[Devel] [RFC][PATCH 2/3][cr][v2]: Checkpoint/restart file leases
Sukadev Bhattiprolu
sukadev at linux.vnet.ibm.com
Tue May 25 18:07:42 PDT 2010
Build upon the C/R of file-locks to C/R file-leases. C/R of a lease that is
not being broken is almost identical to C/R of file-locks. i.e save the type
of lease for the file in the checkpoint image and when restarting, restore
the lease by calling do_setlease().
C/R of file-lease gets complicated (I think), if a process is checkpointed
when its lease was being revoked. i.e if P1 has a F_WRLCK lease on file F1
and P2 opens F1 for write, P2's open is blocked for lease_break_time (45 secs).

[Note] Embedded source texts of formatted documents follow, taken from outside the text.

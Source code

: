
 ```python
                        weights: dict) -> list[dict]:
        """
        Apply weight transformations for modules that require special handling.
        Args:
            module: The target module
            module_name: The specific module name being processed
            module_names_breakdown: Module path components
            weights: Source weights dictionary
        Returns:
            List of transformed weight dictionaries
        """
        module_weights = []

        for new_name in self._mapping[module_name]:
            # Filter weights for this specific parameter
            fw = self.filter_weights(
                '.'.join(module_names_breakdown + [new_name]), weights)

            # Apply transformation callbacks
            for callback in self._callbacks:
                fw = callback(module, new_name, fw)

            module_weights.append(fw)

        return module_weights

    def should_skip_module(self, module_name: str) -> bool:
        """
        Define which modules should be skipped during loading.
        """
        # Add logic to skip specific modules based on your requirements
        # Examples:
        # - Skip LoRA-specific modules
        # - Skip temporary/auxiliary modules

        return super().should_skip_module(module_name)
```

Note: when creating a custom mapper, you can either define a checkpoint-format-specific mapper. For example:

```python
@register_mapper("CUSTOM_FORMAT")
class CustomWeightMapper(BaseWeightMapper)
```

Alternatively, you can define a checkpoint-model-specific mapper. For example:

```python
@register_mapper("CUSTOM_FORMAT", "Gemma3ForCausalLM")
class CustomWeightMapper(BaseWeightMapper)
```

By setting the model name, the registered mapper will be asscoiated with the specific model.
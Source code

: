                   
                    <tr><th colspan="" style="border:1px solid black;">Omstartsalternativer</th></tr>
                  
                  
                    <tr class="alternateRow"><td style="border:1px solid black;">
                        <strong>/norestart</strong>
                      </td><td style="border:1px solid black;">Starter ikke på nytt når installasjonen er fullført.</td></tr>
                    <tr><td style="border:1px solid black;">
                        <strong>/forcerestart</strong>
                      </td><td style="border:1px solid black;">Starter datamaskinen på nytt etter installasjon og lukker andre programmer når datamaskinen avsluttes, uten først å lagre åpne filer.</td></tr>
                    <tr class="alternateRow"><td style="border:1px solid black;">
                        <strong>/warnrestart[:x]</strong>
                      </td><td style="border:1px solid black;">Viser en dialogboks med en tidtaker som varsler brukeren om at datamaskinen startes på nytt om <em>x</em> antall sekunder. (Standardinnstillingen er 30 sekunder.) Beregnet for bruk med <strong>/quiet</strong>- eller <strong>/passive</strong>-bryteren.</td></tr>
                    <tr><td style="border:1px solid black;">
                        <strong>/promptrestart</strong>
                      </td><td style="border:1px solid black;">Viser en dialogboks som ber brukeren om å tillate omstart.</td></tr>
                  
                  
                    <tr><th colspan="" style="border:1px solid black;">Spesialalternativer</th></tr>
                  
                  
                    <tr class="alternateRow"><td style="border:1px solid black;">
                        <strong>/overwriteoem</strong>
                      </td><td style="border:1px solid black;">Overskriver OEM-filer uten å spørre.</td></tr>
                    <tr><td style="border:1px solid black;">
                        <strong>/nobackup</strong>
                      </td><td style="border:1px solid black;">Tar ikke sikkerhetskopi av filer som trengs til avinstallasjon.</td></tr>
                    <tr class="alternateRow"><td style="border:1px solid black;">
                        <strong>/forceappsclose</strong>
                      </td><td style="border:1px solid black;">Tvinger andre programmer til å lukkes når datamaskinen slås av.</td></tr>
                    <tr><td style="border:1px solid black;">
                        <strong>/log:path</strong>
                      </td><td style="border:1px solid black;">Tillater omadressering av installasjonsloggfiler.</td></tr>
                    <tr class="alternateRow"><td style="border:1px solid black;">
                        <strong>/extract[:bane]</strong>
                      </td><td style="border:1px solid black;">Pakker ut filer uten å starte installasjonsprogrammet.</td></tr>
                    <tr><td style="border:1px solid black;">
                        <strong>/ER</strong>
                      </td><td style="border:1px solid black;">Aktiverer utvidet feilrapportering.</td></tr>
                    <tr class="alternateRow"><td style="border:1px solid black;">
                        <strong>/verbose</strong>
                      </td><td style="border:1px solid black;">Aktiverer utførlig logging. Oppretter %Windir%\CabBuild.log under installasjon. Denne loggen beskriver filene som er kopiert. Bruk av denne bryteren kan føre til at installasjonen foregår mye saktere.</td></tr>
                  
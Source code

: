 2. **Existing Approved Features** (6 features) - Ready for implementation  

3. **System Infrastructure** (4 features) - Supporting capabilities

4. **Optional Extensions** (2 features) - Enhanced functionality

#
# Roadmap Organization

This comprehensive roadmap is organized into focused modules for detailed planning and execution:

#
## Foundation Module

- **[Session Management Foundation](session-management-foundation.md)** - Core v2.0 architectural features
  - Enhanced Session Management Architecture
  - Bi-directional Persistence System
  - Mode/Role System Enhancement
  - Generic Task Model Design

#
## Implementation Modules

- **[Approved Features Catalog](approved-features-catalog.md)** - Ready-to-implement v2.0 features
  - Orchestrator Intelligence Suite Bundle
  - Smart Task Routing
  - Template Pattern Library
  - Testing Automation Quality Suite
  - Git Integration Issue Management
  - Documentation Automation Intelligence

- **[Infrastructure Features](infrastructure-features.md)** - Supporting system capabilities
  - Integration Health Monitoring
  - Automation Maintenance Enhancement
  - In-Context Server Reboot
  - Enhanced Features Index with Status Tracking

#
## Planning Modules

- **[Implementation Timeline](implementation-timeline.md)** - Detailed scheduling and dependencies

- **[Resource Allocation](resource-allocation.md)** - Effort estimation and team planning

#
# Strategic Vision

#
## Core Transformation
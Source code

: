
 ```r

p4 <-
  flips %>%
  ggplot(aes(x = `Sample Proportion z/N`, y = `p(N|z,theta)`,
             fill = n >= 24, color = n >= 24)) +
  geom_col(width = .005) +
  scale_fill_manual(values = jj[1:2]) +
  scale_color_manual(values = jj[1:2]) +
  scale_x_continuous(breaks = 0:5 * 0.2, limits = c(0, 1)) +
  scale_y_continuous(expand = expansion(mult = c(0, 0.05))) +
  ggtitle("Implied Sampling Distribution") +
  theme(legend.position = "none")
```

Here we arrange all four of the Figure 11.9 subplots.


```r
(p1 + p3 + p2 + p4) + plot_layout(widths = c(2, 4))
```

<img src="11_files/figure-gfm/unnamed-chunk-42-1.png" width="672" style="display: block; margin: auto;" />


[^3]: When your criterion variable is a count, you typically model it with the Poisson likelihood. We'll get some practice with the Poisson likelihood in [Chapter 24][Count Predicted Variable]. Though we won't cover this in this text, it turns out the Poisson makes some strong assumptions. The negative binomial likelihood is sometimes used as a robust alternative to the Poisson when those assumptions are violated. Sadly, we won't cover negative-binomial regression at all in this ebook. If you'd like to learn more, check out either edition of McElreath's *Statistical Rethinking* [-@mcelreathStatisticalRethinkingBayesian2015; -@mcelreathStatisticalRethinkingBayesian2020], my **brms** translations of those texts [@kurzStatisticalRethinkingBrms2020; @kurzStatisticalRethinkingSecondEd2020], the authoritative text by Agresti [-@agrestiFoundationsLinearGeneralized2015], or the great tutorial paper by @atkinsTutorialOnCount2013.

P1's lease is revoked (i.e set to F_UNLCK) and P1 is notified via a SIGIO to
flush any dirty data.
This brings up two issues:
First, if P1 is checkpointed during this lease_break_time, we need to remember
to that P1 originally had a F_WRLCK lease which is now revoked to F_UNLCK.
Checkpointing the "current lease type" would wrongly save the lease-type as
F_UNLCK.
Secondly, if P1 was checkpointed 40 seconds into the lease_break_time,(i.e.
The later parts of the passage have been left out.